Monday, 16 July 2012
Did you think I was going to shut up about the Higgs? You were wrong.
In this very month, the wonderful nerds at CERN announced the discovery of the elusive Higgs boson particle, for which they have been searching since the construction of the Large Hadron Collider, in order to confirm or debunk the Standard Model of the universe. They found it (more or less). The Standard Model works – the mathematics of it fit our universe in a way that explains it in a rather complex but understandable model. The Higgs boson was the last piece of the puzzle and now we have reasonable evidence that it exists.
At this point, it depresses me that a lot of people now say “So what?”
I heard some innocent person – who was actually trying to defend the expense and effort put into this research – reply “Well, because they were curious.

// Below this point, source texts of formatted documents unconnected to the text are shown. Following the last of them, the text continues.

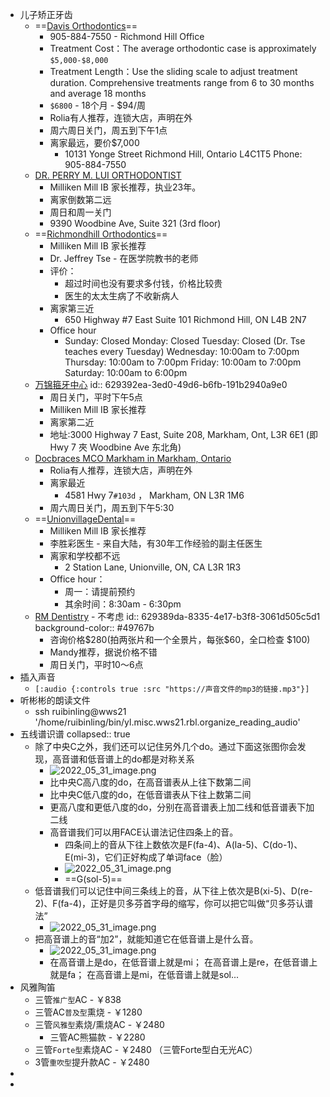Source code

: - 儿子矫正牙齿
	- ==[Davis Orthodontics](https://www.davisortho.ca/treatment-options/braces/)==
		- 905-884-7550 - Richmond Hill Office
		- Treatment Cost：The average orthodontic case is approximately `$5,000-$8,000`
		- Treatment Length：Use the sliding scale to adjust treatment duration. Comprehensive treatments range from 6 to 30 months and average 18 months
		- `$6800` - 18个月 -  $94/周
		- Rolia有人推荐，连锁大店，声明在外
		- 周六周日关门，周五到下午1点
		- 离家最远，要价$7,000
			- 10131 Yonge Street
			  Richmond Hill, Ontario L4C1T5
			  Phone: 905-884-7550
	- [DR. PERRY M. LUI ORTHODONTIST](https://www.drperryluidentistry.ca/)
		- Milliken Mill IB 家长推荐，执业23年。
		- 离家倒数第二远
		- 周日和周一关门
		- 9390 Woodbine Ave, Suite 321 (3rd floor)
	- ==[Richmondhill Orthodontics](https://www.richmondhillorthodontics.com/)==
		- Milliken Mill IB 家长推荐
		- Dr. Jeffrey Tse - 在医学院教书的老师
		- 评价：
			- 超过时间也没有要求多付钱，价格比较贵
			- 医生的太太生病了不收新病人
		- 离家第三近
			- 650 Highway \#7 East
			  Suite 101
			  Richmond Hill, ON L4B 2N7
		- Office hour
			- Sunday: Closed
			  Monday: Closed
			  Tuesday: Closed (Dr. Tse teaches every Tuesday)
			  Wednesday: 10:00am to 7:00pm
			  Thursday: 10:00am to 7:00pm
			  Friday: 10:00am to 7:00pm
			  Saturday: 10:00am to 6:00pm
	- [万锦箍牙中心](https://markhambraces.com/chinese/)
	  id:: 629392ea-3ed0-49d6-b6fb-191b2940a9e0
		- 周日关门，平时下午5点
		- Milliken Mill IB 家长推荐
		- 离家第二近
		- 地址:3000 Highway 7 East, Suite 208, Markham, Ont, L3R 6E1
		  (即 Hwy 7 夾 Woodbine Ave 东北角)
	- [Docbraces MCO Markham in Markham, Ontario](https://docbraces.com/on/locations/mcomarkham#)
		- Rolia有人推荐，连锁大店，声明在外
		- 离家最近
			- 4581 Hwy 7`#103d` ， Markham, ON L3R 1M6
		- 周六周日关门，周五到下午5:30
	- ==[UnionvillageDental](https://unionvillagedental.com/%E4%B8%AD%E6%96%87)==
		- Milliken Mill IB 家长推荐
		- 李胜彩医生 - 来自大陆，有30年工作经验的副主任医生
		- 离家和学校都不远
			- 2 Station Lane, Unionville, ON, CA L3R 1R3
		- Office hour：
			- 周一：请提前预约
			- 其余时间：8:30am - 6:30pm
	- [RM Dentistry](https://richmondhilldental.ca/) -  不考虑
	  id:: 629389da-8335-4e17-b3f8-3061d505c5d1
	  background-color:: #49767b
		- 咨询价格\$280(拍两张片和一个全景片，每张\$60，全口检查 \$100)
		- Mandy推荐，据说价格不错
		- 周日关门，平时10～6点
- 插入声音
	- `[:audio {:controls true :src "https://声音文件的mp3的链接.mp3"}]`
- 听彬彬的朗读文件
	- ssh ruibinling@wws21 '/home/ruibinling/bin/yl.misc.wws21.rbl.organize_reading_audio'
- 五线谱识谱
  collapsed:: true
	- 除了中央C之外，我们还可以记住另外几个do。通过下面这张图你会发现，高音谱和低音谱上的do都是对称关系
		- ![2022_05_31_image.png](https://cdn.logseq.com/%2F7931a79d-4502-46b5-960f-d524ffe4d9a4cd8f63fa-6bb7-4474-9bb8-180a624468302022_05_31_image.png?Expires=4807620062&Signature=hB8AUFE-ANMEMfAgyCELQj9E0GWY285zodfcCOR2N6B6QuDMGshKe4~gU99LAz4ppGtFv8zCaoA28t-Dbf54qnuFzIMJKahJFK~KMsBhasruBnubkNBmBj8kwAMSw8TCyGEpXpY3IJDeDnqSCcnEgsnq7vgJ~bsqAZasPEquc4ainc9hXVx-4QYxqwur733-jtskF-fS6TgV5fmzElXZ49S~1nHNiBtjo8kaa-4YBvhrO6bMJ~pXlZ0L3MDqvv4rrlamB~7ZUJZ6RR8Ji0fEIER8a81wmO3JrQlGulMaJR49Lo3ZMBYjXqbCE1TDPJwALsT08LQq9ULlu0bsX0ZWBg__&Key-Pair-Id=APKAJE5CCD6X7MP6PTEA)
		- 比中央C高八度的do，在高音谱表从上往下数第二间
		- 比中央C低八度的do，在低音谱表从下往上数第二间
		- 更高八度和更低八度的do，分别在高音谱表上加二线和低音谱表下加二线
		- 高音谱我们可以用FACE认谱法记住四条上的音。
			- 四条间上的音从下往上数依次是F(fa-4)、A(la-5)、C(do-1)、E(mi-3)，它们正好构成了单词face（脸）
			- ![2022_05_31_image.png](https://cdn.logseq.com/%2F7931a79d-4502-46b5-960f-d524ffe4d9a41e2a59ab-80fa-46a6-87ba-90133d79fd5d2022_05_31_image.png?Expires=4807620143&Signature=Qw4nUVi73nbA9mYA5N848A1JLKOVeGHnUfuHeMEyhAh6UzJYWxt6pD4U5QmQZXY4NhGpdPoIz-p8liM7r26tSOrhr6SFmWnGUHAnyqf6WOpJ-pqaTFeJJWZCUnOqW8CyQd7Kv~s9IdR2tfwLAmJn087y5Ye1533OPVgcx8O1evLaSLowtuYBwo7C704Urf-kMg33mJSYds9KTXUypsDzQfq72DU49fS84~iLSu20cA2VPg~ihSRsY5cz39axtWHwZsdmhNEIQzJbbT91-Oz9bTjPxSmTbiarw4jlGOrWzrHOai9UTmK4L2kZxVWGOPZqZDb~PgEtkZHmJPqLGQddBA__&Key-Pair-Id=APKAJE5CCD6X7MP6PTEA)
			- ==G(sol-5)==
	- 低音谱我们可以记住中间三条线上的音，从下往上依次是B(xi-5)、D(re-2)、F(fa-4)，正好是贝多芬首字母的缩写，你可以把它叫做“贝多芬认谱法”
		- ![2022_05_31_image.png](https://cdn.logseq.com/%2F7931a79d-4502-46b5-960f-d524ffe4d9a457e3624f-4c3f-47cb-bb53-d341da316f072022_05_31_image.png?Expires=4807620181&Signature=JI0iYQmw2fXoYTQuKuHZx72bZecZypPpSeOVxUbHh4vF4-KNVZI0T0NnM-X~zItC260dhrTIGqjqjZ8MAuZyXIouJE6iBefuF4GdrvW~Xm6i9yyaW6X153o7yBIbobtRGg7TJm0QlRXkG4X7qdvldu1OI2wnBS~bYchr3y2eaojpaoJrgQ3nLx6AvgyTOvRdLMQGgaYMqEfRoWJr1bh7ag-3koj57Lgz~VWwWB9xwQzpSSlJgIU4j1hpXlF90pRjWqBAyv6RFi5eR0tWGG8~5mWk3BvBvaeRSWGeaMioifNFo0SZjDixEATAazXNZ5UiYxmMhTOpKEMdvfsIU0OVlw__&Key-Pair-Id=APKAJE5CCD6X7MP6PTEA)
	- 把高音谱上的音“加2”，就能知道它在低音谱上是什么音。
		- ![2022_05_31_image.png](https://cdn.logseq.com/%2F7931a79d-4502-46b5-960f-d524ffe4d9a4e3c4ac84-fc28-4357-bf98-379eec5eebd72022_05_31_image.png?Expires=4807620286&Signature=le7cpDc2Vzh8T2TonoGpfmGbdSz~mxAqh744HMGsNq3Npa~Co3~A0PiwJ6HI7fW~3AAUfhs~sdb72Lj3ghoLrsDy8w27OaMBMJ1iRISrH2bUYgZBz5FQ~9zyMrBNAapbbDkdWAs6T~WpEj7rM4jo2FLh5XAlTjc-xhLEQxlT71AA3gsrJa119z3n~JbaW8Yp7ahq714e432QbeULHBbz~bf0Kas6S3P5ZtxePRsyhGweuo3BtC7mfHd7dU3HCM0xK3H2iAxtkXcqdAvE-5-33XyaAKYUMPELxwM3T0qToyMTzMnxnGM5VNrTqVJqWsj6idZHittjdP-pvQ2NeCJ-zQ__&Key-Pair-Id=APKAJE5CCD6X7MP6PTEA)
		- 在高音谱上是do，在低音谱上就是mi；
		  在高音谱上是re，在低音谱上就是fa；
		  在高音谱上是mi，在低音谱上就是sol...
- 风雅陶笛
	- 三管`推广型`AC - ￥838
	- 三管AC`普及型`熏烧 - ￥1280
	- 三管`风雅型`素烧/熏烧AC - ￥2480
		- 三管AC熊猫款 - ￥2280
	- 三管`Forte型`素烧AC - ￥2480 （三管Forte型白无光AC）
	- 3管`重吹型`提升款AC - ￥2480
-
-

They just wanted to know.”
And, to some extent, that is true, but that response could be said of any and all science and it strips it down into its absolute barest motive. There is no doubting that curiosity is at the base of every scientific experiment, every theory and deep in the heart of every person who has ever been interested in anything even remotely scientific. But to say that all of CERN and everything it has achieved has been only to satisfy the curiosity of a handful of nerds is to massively devalue all that it has done and all the benefits it has bestowed upon civilisation.
If you ask any random person on the street what CERN has achieved in its lifetime, they probably will not be able to give you an answer, unless by some tiny chance you asked someone as nerdy as I am. You might get someone moaning about how much it cost. But that is relative and, when you think about what it actually has achieved, you realise that all the money gone into it is actually piss in the ocean.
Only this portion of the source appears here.